Exercise requirements
If a line in the records contains the string "Kendall", show that line.

Records shown
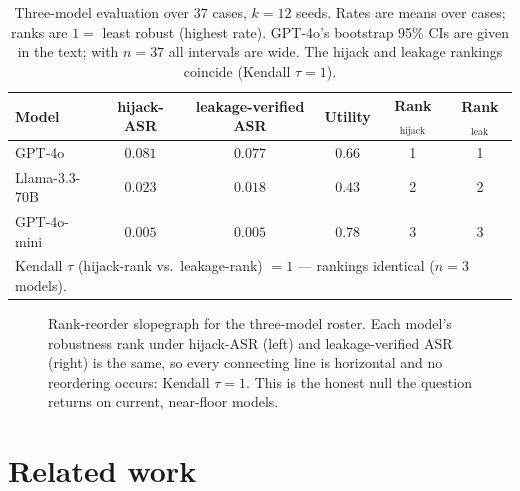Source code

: \documentclass[11pt]{article}
\newcommand{\hijackasr}{hijack-ASR}
\newcommand{\leakasr}{leakage-verified ASR}
\begin{document}
\begin{table}[t]
\centering
\caption{Three-model evaluation over $37$ cases, $k = 12$ seeds. Rates are means
over cases; ranks are $1 = $ least robust (highest rate). GPT-4o's bootstrap
95\% CIs are given in the text; with $n = 37$ all intervals are wide. The hijack
and leakage rankings coincide (Kendall $\tau = 1$).}
\label{tab:results}
\begin{tabular}{lccccc}
\toprule
Model & \hijackasr & \leakasr & Utility & Rank$_{\text{hijack}}$ & Rank$_{\text{leak}}$\\
\midrule
GPT-4o         & $0.081$ & $0.077$ & $0.66$ & 1 & 1\\
Llama-3.3-70B  & $0.023$ & $0.018$ & $0.43$ & 2 & 2\\
GPT-4o-mini    & $0.005$ & $0.005$ & $0.78$ & 3 & 3\\
\midrule
\multicolumn{6}{l}{Kendall $\tau$ (hijack-rank vs.\ leakage-rank) $= 1$ --- rankings identical ($n = 3$ models).}\\
\bottomrule
\end{tabular}
\end{table}

\begin{figure}[t]
\centering
{}
\caption{Rank-reorder slopegraph for the three-model roster. Each model's
robustness rank under \hijackasr{} (left) and \leakasr{} (right) is the same, so
every connecting line is horizontal and no reordering occurs: Kendall
$\tau = 1$. This is the honest null the question returns on current,
near-floor models.}
\label{fig:reorder}
\end{figure}

\section{Related work}
\label{sec:related}
\end{document}
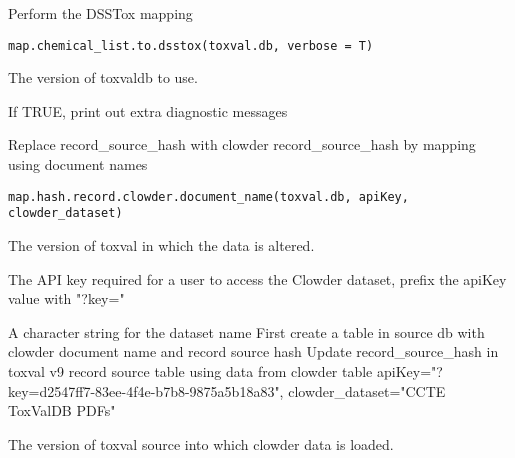 \documentclass[letterpaper]{book}
\begin{document}
%
\begin{Description}\relax
Perform the DSSTox mapping
\end{Description}
%
\begin{Usage}
\begin{verbatim}
map.chemical_list.to.dsstox(toxval.db, verbose = T)
\end{verbatim}
\end{Usage}
%
\begin{Arguments}
\begin{ldescription}
\item[\code{toxval.db}] The version of toxvaldb to use.

\item[\code{verbose}] If TRUE, print out extra diagnostic messages
\end{ldescription}
\end{Arguments}
%
\begin{Description}\relax
Replace record\_source\_hash with clowder record\_source\_hash by mapping using document names
\end{Description}
%
\begin{Usage}
\begin{verbatim}
map.hash.record.clowder.document_name(toxval.db, apiKey, clowder_dataset)
\end{verbatim}
\end{Usage}
%
\begin{Arguments}
\begin{ldescription}
\item[\code{toxval.db}] The version of toxval in which the data is altered.

\item[\code{apiKey}] The API key required for a user to access the Clowder dataset, prefix the apiKey value with "?key="

\item[\code{clowder\_dataset}] A character string for the dataset name
First create a table in source db with clowder document name and record source hash
Update record\_source\_hash in toxval v9 record source table using data from clowder table 
apiKey="?key=d2547ff7-83ee-4f4e-b7b8-9875a5b18a83", clowder\_dataset="CCTE ToxValDB PDFs"

\item[\code{source.db}] The version of toxval source into which clowder data is loaded.
\end{ldescription}
\end{Arguments}
\end{document}
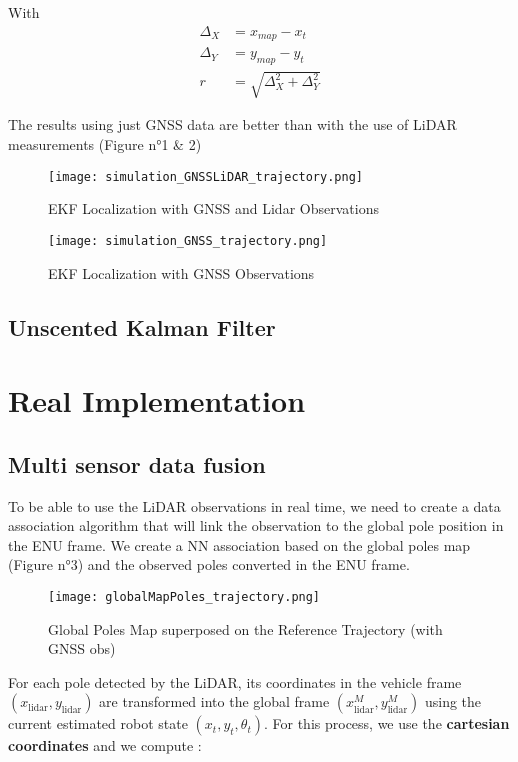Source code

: \documentclass[conference]{IEEEtran}
\begin{document}
With 
\begin{align*}
    \Delta_X &= x_{map} - x_t \\ 
    \Delta_Y &= y_{map} - y_t \\ 
    r &= \sqrt{\Delta_X^2 + \Delta_Y^2}
\end{align*}

The results using just GNSS data are better than with the use of LiDAR measurements (Figure n°1 \& 2)

\begin{figure}[H]
    \centering
    \texttt{[image: simulation\_GNSSLiDAR\_trajectory.png]}
    \caption{EKF Localization with GNSS and Lidar Observations}
    \label{fig:enter-label}
\end{figure}

\begin{figure}[H]
    \centering
    \texttt{[image: simulation\_GNSS\_trajectory.png]}
    \caption{EKF Localization with GNSS Observations}
    \label{fig:enter-label}
\end{figure}
\subsection{Unscented Kalman Filter}

\newpage

\section{Real Implementation}

\subsection{Multi sensor data fusion}

To be able to use the LiDAR observations in real time, we need to create a data association algorithm that will link the observation to the global pole position in the ENU frame. We create a NN association based on the global poles map (Figure n°3) and the observed poles converted in the ENU frame.   

\begin{figure}[H]
    \centering
    \texttt{[image: globalMapPoles\_trajectory.png]}
    \caption{Global Poles Map superposed on the Reference Trajectory (with GNSS obs)}
    \label{fig:enter-label}
\end{figure}

For each pole detected by the LiDAR, its coordinates in the vehicle frame \((x_{\text{lidar}}, y_{\text{lidar}})\) are transformed into the global frame \((x_{\text{lidar}}^{M}, y_{\text{lidar}}^{M})\) using the current estimated robot state \((x_t, y_t, \theta_t)\). For this process, we use the \textbf{cartesian coordinates} and we compute :
\end{document}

Task result
and leakage rankings coincide (Kendall $\tau = 1$).}
\multicolumn{6}{l}{Kendall $\tau$ (hijack-rank vs.\ leakage-rank) $= 1$ --- rankings identical ($n = 3$ models).}\\
every connecting line is horizontal and no reordering occurs: Kendall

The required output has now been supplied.